Similar to the methods of Go, Bhayani and Huang, we used the presence of single words or pairs of words (e.g. whether a tweet contains the word “bad” or the phrase “not bad”) as our features, and built our model with the Maximum Entropy algorithm. The Maximum Entropy algorithm attempts to classify data by making as few assumptions as possible while respecting the observations from the training data. We gathered training data by collecting tweets containing emoticons, allowing us to obtain a large set of training data without taxing human processing. This training data is particularly useful because it is drawn from actual Twitter posts, which employ a somewhat unique vocabulary.

All of this training data, however, is taken from texts that contain opinion. To accurately identify neutral tweets we had to augment our training data, as our models were operating without ever having seen a tweet that did not express any sentiment.
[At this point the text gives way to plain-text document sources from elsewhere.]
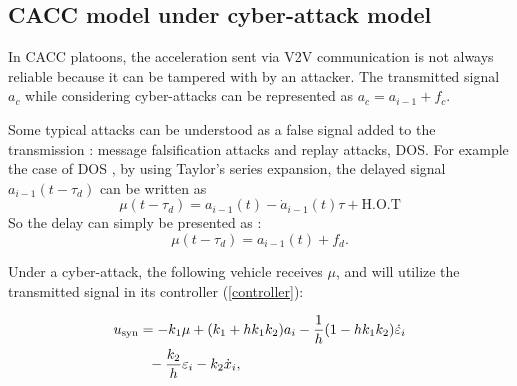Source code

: \documentclass[letterpaper, 10 pt, conference]{ieeeconf}  %
\def\eqref#1{(\ref{#1})}
\newtheorem{remark}{\it Remark}%
\begin{document}
\subsection{CACC model under cyber-attack model}
In CACC platoons, the acceleration sent via V2V communication is not always reliable because it can be tampered with by an attacker. The transmitted signal $a_{c}$ while considering cyber-attacks can be represented as
$a_{c}={a}_{i-1}+f_{c}$.

    Some typical attacks can be understood as a false signal added to the transmission :  
message falsification attacks and replay attacks, DOS. For example the case of DOS , by using Taylor's series expansion, the delayed signal $a_{i-1}(t-\tau_d )$ can be written as
\begin{equation}\mu(t-\tau_d ) = a_{i-1}(t) -\dot{a}_{i-1}(t)\tau+ \text{H.O.T}\end{equation}
So the delay can simply be presented as :
\begin{equation}\mu(t-\tau_d ) = a_{i-1}(t) + f_d. \end{equation}

Under a cyber-attack, the following vehicle receives $\mu$, and 
will utilize the transmitted signal in its controller \eqref{controller}: 

\begin{align}\label{control_uc}
        u_{\text{syn}}&=-k_{1}\mu+(k_{1}+h k_{1}k_{2}){a}_{i}-\frac{1}{h}(1-h k_{1}k_{2})\dot{\varepsilon}_{i}\notag\\
        &~~-\frac{k_{2}}{h}\varepsilon_{i}-k_{2}\dot{x}_{i},
\end{align}
\end{document}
As such, we decided to use a technique used in sentiment classification for movie reviews called the “Hierarchical Classifier.” The classifier first determines whether a tweet is objective or subjective, and then categorizes only those tweets that express an opinion.

We made other adjustments to fine-tune our models for use with Twitter, such as accounting for URLs and usernames. We standardized all URLs and usernames (i.e. replaced them with the words URL or USERNAME) so that they would be recognized as recurring features. We also removed retweets from the training data, as these duplicates would introduce some bias.

We also added the ability to restrict our training data by language. One word may have an opposite meaning in a different language, potentially reducing the accuracy of our model. Twitter provides language metadata on its tweets, but we found it to be inaccurate. Instead, we employed another language classification technique that uses character frequency to determine the most likely language. This approach is ideal for our purposes because its accuracy is not compromised by short-form text like tweets. After making adjustments to account for Twitter-specific idioms, we were able to verify that this language classifier met our expectations.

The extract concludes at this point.